Input data —

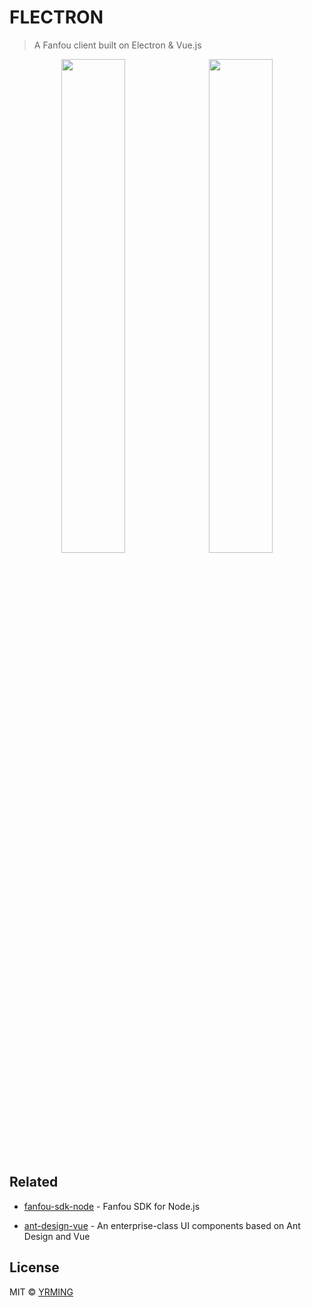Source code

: # FLECTRON

> A Fanfou client built on Electron & Vue.js

<div align="center"><img width="45%" style="margin-right:10px;" src="https://wx1.sinaimg.cn/large/65ad7d5aly1g8n8247sf6j20p013gmyt.jpg"/><img width="45%" src="https://wx3.sinaimg.cn/large/65ad7d5aly1g8m5txjdv1j20p013gnh6.jpg"/></div>

## Related

- [fanfou-sdk-node](https://github.com/LitoMore/fanfou-sdk-node) - Fanfou SDK for Node.js

- [ant-design-vue](https://github.com/vueComponent/ant-design-vue) - An enterprise-class UI components based on Ant Design and Vue

## License

MIT © [YRMING](https://github.com/YRMING)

Problem — From first line to last, return the records verbatim without their pictures.

Expected answer —
Source code

: # FLECTRON

> A Fanfou client built on Electron & Vue.js

<div align="center"><img width="45%" style="margin-right:10px;" src="https://wx1.sinaimg.cn/large/65ad7d5aly1g8n8247sf6j20p013gmyt.jpg"/><img width="45%" src="https://wx3.sinaimg.cn/large/65ad7d5aly1g8m5txjdv1j20p013gnh6.jpg"/></div>

## Related

- [fanfou-sdk-node](https://github.com/LitoMore/fanfou-sdk-node) - Fanfou SDK for Node.js

- [ant-design-vue](https://github.com/vueComponent/ant-design-vue) - An enterprise-class UI components based on Ant Design and Vue

## License

MIT © [YRMING](https://github.com/YRMING)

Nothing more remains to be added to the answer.